Segment Open
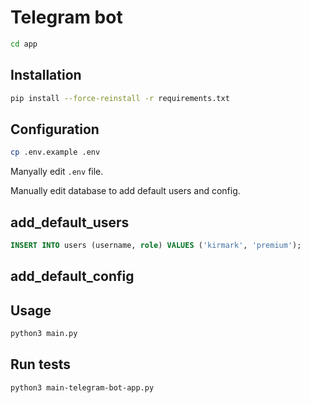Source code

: # Telegram bot

```bash
cd app
```

## Installation

```bash
pip install --force-reinstall -r requirements.txt
```

## Configuration

```bash
cp .env.example .env
```

Manyally edit `.env` file.

Manually edit database to add default users and config.

## add_default_users

<!-- TODO: fix the code -->
```SQL
INSERT INTO users (username, role) VALUES ('kirmark', 'premium');
```


## add_default_config

<!-- TODO: add default config -->

## Usage

```bash
python3 main.py
```

## Run tests

```bash
python3 main-telegram-bot-app.py
```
Segment Closed
WORK INSTRUCTIONS
Write the records above out again exactly, but not the pictures.

WRITTEN RESPONSE
Source code

: # Telegram bot

```bash
cd app
```

## Installation

```bash
pip install --force-reinstall -r requirements.txt
```

## Configuration

```bash
cp .env.example .env
```

Manyally edit `.env` file.

Manually edit database to add default users and config.

## add_default_users

<!-- TODO: fix the code -->
```SQL
INSERT INTO users (username, role) VALUES ('kirmark', 'premium');
```


## add_default_config

<!-- TODO: add default config -->

## Usage

```bash
python3 main.py
```

## Run tests

```bash
python3 main-telegram-bot-app.py
```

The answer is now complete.